Genova torna al centro dell’attenzione giudiziaria internazionale con l’operazione “Domino”, che ha portato all’arresto di nove persone accusate di appartenere e finanziare l’organizzazione terroristica Hamas. L’intervento è stato condotto dalla Digos, in raccordo con la Direzione centrale della Polizia di prevenzione, e dai militari della Guardia di finanza di Genova. L’indagine, coordinata dalla Direzione distrettuale antimafia e antiterrorismo di Genova, ha preso avvio all’indomani dell’attacco del 7 ottobre 2023 attribuito ad Hamas, su impulso della Direzione nazionale antimafia e antiterrorismo. Gli investigatori sono partiti dall’analisi di segnalazioni di operazioni finanziarie sospette, emerse già prima di quella data e riconducibili ad alcuni degli indagati.

Il flusso dei fondi

Secondo quanto accertato, il sistema avrebbe consentito il trasferimento di circa sette milioni di euro verso l’organizzazione terroristica. Le somme venivano raccolte attraverso associazioni benefiche che si presentavano come realtà di solidarietà a sostegno della popolazione palestinese, con sede principale a Genova e filiali operative a Milano. Le indagini hanno però rivelato che oltre il 71 per cento delle donazioni sarebbe stato dirottato per finanziare l’ala militare di Hamas e il sostentamento dei familiari di attentatori e detenuti per terrorismo.

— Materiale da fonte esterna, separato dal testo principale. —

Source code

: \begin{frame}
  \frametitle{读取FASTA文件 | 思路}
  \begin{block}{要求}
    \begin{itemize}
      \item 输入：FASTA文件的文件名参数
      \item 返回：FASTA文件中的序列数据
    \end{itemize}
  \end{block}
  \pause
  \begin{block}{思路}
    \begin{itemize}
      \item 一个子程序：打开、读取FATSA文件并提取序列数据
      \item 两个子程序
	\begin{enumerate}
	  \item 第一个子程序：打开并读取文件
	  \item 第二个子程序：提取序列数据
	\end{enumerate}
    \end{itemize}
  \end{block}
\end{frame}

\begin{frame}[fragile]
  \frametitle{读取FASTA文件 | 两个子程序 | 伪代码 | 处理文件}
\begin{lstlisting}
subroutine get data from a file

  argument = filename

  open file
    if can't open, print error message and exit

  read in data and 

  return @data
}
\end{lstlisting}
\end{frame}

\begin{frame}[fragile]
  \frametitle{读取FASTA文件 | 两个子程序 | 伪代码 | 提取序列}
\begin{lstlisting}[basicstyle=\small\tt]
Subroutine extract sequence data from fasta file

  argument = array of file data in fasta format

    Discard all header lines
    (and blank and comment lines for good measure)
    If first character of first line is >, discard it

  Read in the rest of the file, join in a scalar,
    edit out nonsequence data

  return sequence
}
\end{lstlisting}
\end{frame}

Il ruolo della rete internazionale

Tra gli arrestati figurano soggetti ritenuti appartenenti al comparto estero di Hamas, compreso il presunto leader della cellula italiana e i referenti di alcune articolazioni operative sul territorio nazionale. Altri tre indagati rispondono dell’accusa di concorso esterno in associazione con finalità di terrorismo. È emersa anche l’esistenza di contatti con persone residenti in Turchia, che avrebbero svolto un ruolo di collegamento per il trasferimento dei fondi verso Gaza.

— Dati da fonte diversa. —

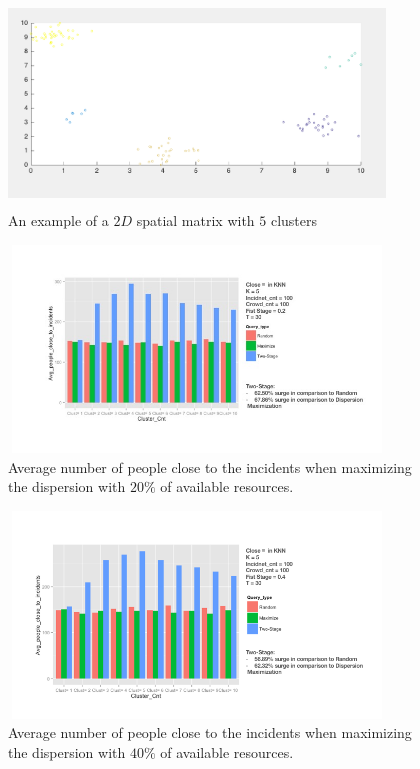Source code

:\documentclass{acm_proc_article-sp}
\begin{document}
\begin{figure}[!htb]
\centering
   \includegraphics[width=10cm ,height=5.5cm]{figuresPng/clust.png}
   \caption{An example of a $2D$ spatial matrix with $5$ clusters }\label{fig: clust}
\end{figure}

\begin{figure}[!htb]
\centering
   \includegraphics[width=10cm ,height=5.5cm]{figuresPng/FirstStageTwentyPerc}
   \caption{Average number of people close to the incidents when maximizing the dispersion with $20\%$ of available resources. }\label{fig: heatMap}
\end{figure}

\begin{figure}[!htb]
\centering
   \includegraphics[width=10cm ,height=5.5cm]{figuresPng/FirstStageFortyPerc}
   \caption{Average number of people close to the incidents when maximizing the dispersion with $40\%$ of available resources. }\label{fig: heatMap}
\end{figure}
\end{document}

Intercettazioni e documenti

Le intercettazioni raccolte nel corso dell’inchiesta restituiscono un quadro definito dagli inquirenti inquietante, con riferimenti espliciti alla jihad e manifestazioni di compiacimento per gli attentati. Nei server degli indagati sono stati rinvenuti documenti che attesterebbero attività di addestramento militare, iniziative di reclutamento e la celebrazione del cosiddetto martirio, a conferma di una struttura organizzata e ramificata. L’attività investigativa si è sviluppata anche grazie allo scambio informativo con le autorità dei Paesi Bassi e di altri Stati dell’Unione europea, in ambito di cooperazione giudiziaria coordinata da Eurojust. Oltre alle misure cautelari personali, è stato disposto il sequestro di beni per un valore complessivo di circa otto milioni di euro.